Why it matters: InPost’s cheeky shopping spree means Britain’s parcel game just got a serious shake-up, with a Polish powerhouse now firmly in the driver’s seat. With Yodel’s vans and InPost’s lockers joining forces, expect your online shopping to arrive faster than a gossip at a village fête. And with the UK now lining InPost’s pockets more than ever, it looks like we’re all paying for delivery... one way or another.

The summary: Kebabs are going posh, investors are circling, and GDK’s proving there’s serious cash to be made before the pubs even shut.

The details:

  • True, the busybody backer of Sneak energy drinks and tattoo erasers, is eyeing a hefty stake in German Doner Kebab (GDK) — apparently at a "stellar" valuation that even City boys would raise a brow at.

  • GDK, nurtured by Glasgow’s Hero Brands, is about to slice open its 150th UK outlet, pushing a bold message: kebabs aren't just for the tipsy at 2am, they're now fit for daylight hours too.

  • CEO Simon Wallis is on a mission to scrub kebabs’ boozy image clean — and with only 4% of sales after 11pm, it seems Britain might just be biting earlier.

  • While True chats about deals behind the scenes, a whole queue of other suitors have already flirted with GDK, with Cavendish bankers playing matchmaker.

Why it matters: True’s interest shows that kebabs are no longer just drunk food but a serious business, with valuations high enough to make even a sober banker giddy. GDK’s mission to drag doner kebabs into daylight hours could turn a guilty pleasure into an everyday meal — and that smells like big money. Meanwhile, with investors lining up like it’s last orders at the bar, Hero Brands might soon be laughing all the way to the bank.

The summary: Sainsbury’s is charging ahead with bold expansion, clever cost-cutting, and a fierce price game to stay top of the shopping trolley – all while keeping a stiff upper lip through choppy retail waters.

The details:

  • Sainsbury’s joined the £1bn profits club, rubbing shoulders with Tesco, Next and M&S – but don't pop the Champagne just yet, they’re bracing for a tighter year thanks to cost hikes and supermarket price wars.

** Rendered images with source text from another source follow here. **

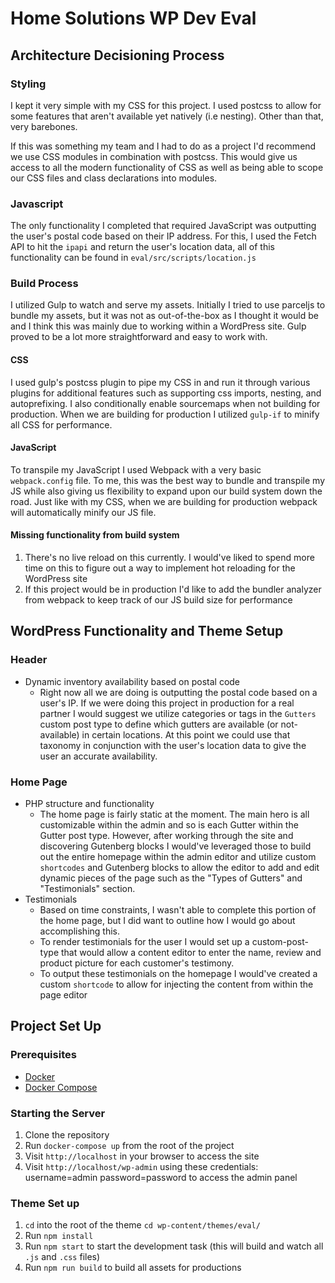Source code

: # Home Solutions WP Dev Eval

## Architecture Decisioning Process

### Styling
I kept it very simple with my CSS for this project. I used postcss to allow for some features that aren't available yet natively (i.e nesting). Other than that, very barebones.

If this was something my team and I had to do as a project I'd recommend we use CSS modules in combination with postcss. This would give us access to all the modern functionality of CSS as well as being able to scope our CSS files and class declarations into modules. 

### Javascript
The only functionality I completed that required JavaScript was outputting the user's postal code based on their IP address. For this, I used the Fetch API to hit the `ipapi` and return the user's location data, all of this functionality can be found in `eval/src/scripts/location.js`

### Build Process
I utilized Gulp to watch and serve my assets. Initially I tried to use parceljs to bundle my assets, but it was not as out-of-the-box as I thought it would be and I think this was mainly due to working within a WordPress site. Gulp proved to be a lot more straightforward and easy to work with.

#### CSS
I used gulp's postcss plugin to pipe my CSS in and run it through various plugins for additional features such as supporting css imports, nesting, and autoprefixing. I also conditionally enable sourcemaps when not building for production. When we are building for production I utilized `gulp-if` to minify all CSS for performance.

#### JavaScript
To transpile my JavaScript I used Webpack with a very basic `webpack.config` file. To me, this was the best way to bundle and transpile my JS while also giving us flexibility to expand upon our build system down the road. Just like with my CSS, when we are building for production webpack will automatically minify our JS file.


#### Missing functionality from build system
1. There's no live reload on this currently. I would've liked to spend more time on this to figure out a way to implement hot reloading for the WordPress site
2. If this project would be in production I'd like to add the bundler analyzer from webpack to keep track of our JS build size for performance

## WordPress Functionality and Theme Setup

### Header
* Dynamic inventory availability based on postal code
    * Right now all we are doing is outputting the postal code based on a user's IP. If we were doing this project in production for a real partner I would suggest we utilize categories or tags in the `Gutters` custom post type to define which gutters are available (or not-available) in certain locations. At this point we could use that taxonomy in conjunction with the user's location data to give the user an accurate availability.

### Home Page
* PHP structure and functionality
   * The home page is fairly static at the moment. The main hero is all customizable within the admin and so is each Gutter within the Gutter post type. However, after working through the site and discovering Gutenberg blocks I would've leveraged those to build out the entire homepage within the admin editor and utilize custom `shortcodes` and Gutenberg blocks to allow the editor to add and edit dynamic pieces of the page such as the "Types of Gutters" and "Testimonials" section.
* Testimonials 
  * Based on time constraints, I wasn't able to complete this portion of the home page, but I did want to outline how I would go about accomplishing this.
  * To render testimonials for the user I would set up a custom-post-type that would allow a content editor to enter the name, review and product picture for each customer's testimony.
  * To output these testimonials on the homepage I would've created a custom `shortcode` to allow for injecting the content from within the page editor

## Project Set Up

### Prerequisites
- [Docker](https://www.docker.com/get-started)
- [Docker Compose](https://docs.docker.com/compose/install/)

### Starting the Server
1. Clone the repository
2. Run `docker-compose up` from the root of the project
3. Visit `http://localhost` in your browser to access the site
4. Visit `http://localhost/wp-admin` using these credentials: username=admin password=password to access the admin panel

### Theme Set up
1. `cd` into the root of the theme `cd wp-content/themes/eval/`
2. Run `npm install`
3. Run `npm start` to start the development task (this will build and watch all `.js` and `.css` files)
4. Run `npm run build` to build all assets for productions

  • Asda’s price-slashing antics won’t ruffle Sainsbury’s feathers, with boss Simon Roberts vowing to fiercely defend their “great value” crown – think less friendly village fair, more supermarket gladiators.

  • Self-service tills are now king, with 70% of sales handled DIY-style, and two non-food warehouses set for the chop to save £70m – though Sainsbury’s was suspiciously vague about potential job losses.

  • Despite Argos losing a bit of sparkle, Sainsbury’s is doubling down on bricks and mortar, launching its biggest store expansion in a decade – powered by Homebase’s old haunts and a hefty dose of optimism.

Why it matters: Sainsbury’s is gearing up for a no-holds-barred price brawl while trying to juggle rising costs, grumpy shareholders, and self-service tills that make customers do half the work. Despite pocketing a tidy £1bn, they're bracing for leaner times ahead and banking on bigger, shinier stores to keep the tills ringing. In short: it’s a high-stakes supermarket soap opera where staying cheap, cheerful, and everywhere is the only way to survive.